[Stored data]
◇ ◇ ◇ ◇ ◇
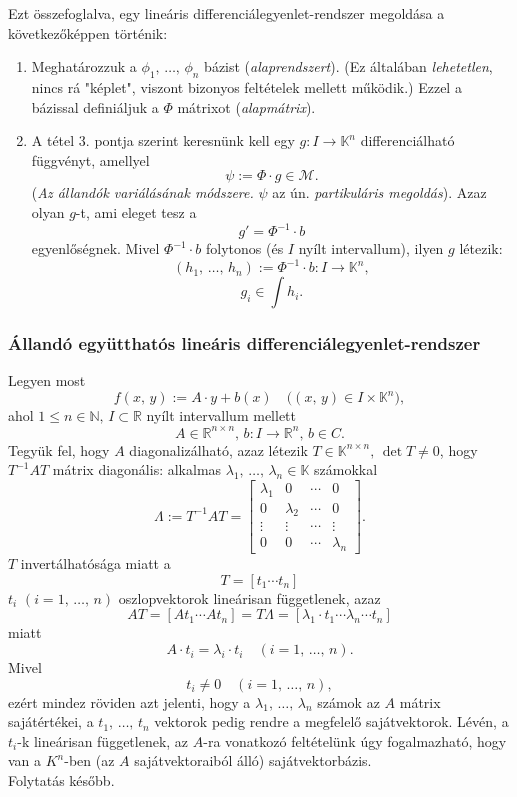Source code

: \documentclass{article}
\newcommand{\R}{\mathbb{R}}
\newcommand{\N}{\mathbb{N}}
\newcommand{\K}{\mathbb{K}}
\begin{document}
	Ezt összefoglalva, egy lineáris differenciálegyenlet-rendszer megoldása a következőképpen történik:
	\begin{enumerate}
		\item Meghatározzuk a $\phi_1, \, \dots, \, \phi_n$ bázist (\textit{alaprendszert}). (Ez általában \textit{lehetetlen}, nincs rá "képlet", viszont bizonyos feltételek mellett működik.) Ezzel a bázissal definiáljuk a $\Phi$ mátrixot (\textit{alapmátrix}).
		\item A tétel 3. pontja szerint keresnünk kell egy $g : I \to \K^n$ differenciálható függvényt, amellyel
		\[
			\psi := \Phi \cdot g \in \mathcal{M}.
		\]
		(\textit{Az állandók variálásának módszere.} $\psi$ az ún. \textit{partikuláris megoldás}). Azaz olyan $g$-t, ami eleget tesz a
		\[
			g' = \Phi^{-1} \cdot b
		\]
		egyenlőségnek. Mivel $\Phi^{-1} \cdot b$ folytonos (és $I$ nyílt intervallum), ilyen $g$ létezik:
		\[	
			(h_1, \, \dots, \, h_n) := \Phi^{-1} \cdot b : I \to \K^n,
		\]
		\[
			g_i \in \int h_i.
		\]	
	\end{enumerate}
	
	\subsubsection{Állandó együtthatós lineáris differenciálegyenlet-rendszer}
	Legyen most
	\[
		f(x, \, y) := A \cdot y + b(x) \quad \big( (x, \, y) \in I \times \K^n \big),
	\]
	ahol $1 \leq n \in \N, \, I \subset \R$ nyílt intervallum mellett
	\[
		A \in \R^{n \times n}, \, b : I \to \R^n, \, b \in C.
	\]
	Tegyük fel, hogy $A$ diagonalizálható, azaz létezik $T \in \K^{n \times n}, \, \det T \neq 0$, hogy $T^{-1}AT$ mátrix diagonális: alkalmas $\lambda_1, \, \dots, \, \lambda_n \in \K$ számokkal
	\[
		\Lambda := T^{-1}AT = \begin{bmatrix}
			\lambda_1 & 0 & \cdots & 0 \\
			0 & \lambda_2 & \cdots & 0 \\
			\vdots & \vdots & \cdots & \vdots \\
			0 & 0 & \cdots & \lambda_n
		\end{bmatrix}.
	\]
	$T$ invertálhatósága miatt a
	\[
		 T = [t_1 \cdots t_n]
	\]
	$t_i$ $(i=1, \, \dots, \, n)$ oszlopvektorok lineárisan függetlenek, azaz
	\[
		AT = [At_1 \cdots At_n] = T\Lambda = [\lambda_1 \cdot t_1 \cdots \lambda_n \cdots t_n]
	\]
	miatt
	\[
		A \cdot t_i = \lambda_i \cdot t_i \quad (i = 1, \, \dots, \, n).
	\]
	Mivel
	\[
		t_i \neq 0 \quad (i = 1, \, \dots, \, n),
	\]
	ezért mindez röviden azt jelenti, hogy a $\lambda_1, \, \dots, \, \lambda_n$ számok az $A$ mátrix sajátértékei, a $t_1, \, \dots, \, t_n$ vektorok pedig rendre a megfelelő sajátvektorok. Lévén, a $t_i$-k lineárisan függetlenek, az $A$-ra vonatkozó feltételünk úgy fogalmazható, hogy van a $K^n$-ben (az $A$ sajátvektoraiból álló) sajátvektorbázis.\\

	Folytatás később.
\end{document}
◇ ◇ ◇ ◇ ◇
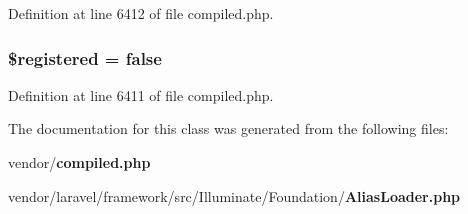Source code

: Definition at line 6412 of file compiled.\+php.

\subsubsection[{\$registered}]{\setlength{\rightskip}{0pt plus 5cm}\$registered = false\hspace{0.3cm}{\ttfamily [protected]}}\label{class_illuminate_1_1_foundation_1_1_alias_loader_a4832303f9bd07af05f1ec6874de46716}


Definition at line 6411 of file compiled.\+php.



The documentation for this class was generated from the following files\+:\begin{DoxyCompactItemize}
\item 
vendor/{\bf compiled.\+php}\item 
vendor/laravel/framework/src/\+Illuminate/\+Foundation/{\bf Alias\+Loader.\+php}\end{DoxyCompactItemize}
◇ ◇ ◇ ◇ ◇
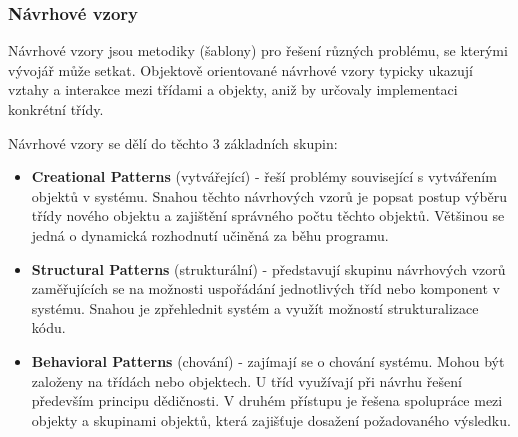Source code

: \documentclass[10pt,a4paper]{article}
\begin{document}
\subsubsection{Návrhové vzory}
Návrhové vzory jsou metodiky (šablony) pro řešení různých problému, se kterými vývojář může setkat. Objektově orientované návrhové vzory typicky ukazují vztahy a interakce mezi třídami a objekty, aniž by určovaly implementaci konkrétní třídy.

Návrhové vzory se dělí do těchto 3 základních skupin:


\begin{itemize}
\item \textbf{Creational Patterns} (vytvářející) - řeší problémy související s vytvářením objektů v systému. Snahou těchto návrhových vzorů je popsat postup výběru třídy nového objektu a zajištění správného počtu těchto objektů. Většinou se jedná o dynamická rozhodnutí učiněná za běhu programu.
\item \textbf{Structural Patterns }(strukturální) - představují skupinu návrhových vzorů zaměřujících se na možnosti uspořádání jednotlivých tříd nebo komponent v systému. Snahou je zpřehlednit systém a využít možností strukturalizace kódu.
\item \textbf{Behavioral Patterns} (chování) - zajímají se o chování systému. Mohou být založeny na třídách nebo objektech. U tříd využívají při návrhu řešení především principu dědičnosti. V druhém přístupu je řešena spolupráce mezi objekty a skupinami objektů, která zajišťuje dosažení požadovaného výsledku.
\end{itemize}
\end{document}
◇ ◇ ◇ ◇ ◇
## The problem
Read the data above. Pull out each line in which the string "newcommand" appears.

## Exercise response
\newcommand{\R}{\mathbb{R}}
\newcommand{\N}{\mathbb{N}}
\newcommand{\K}{\mathbb{K}}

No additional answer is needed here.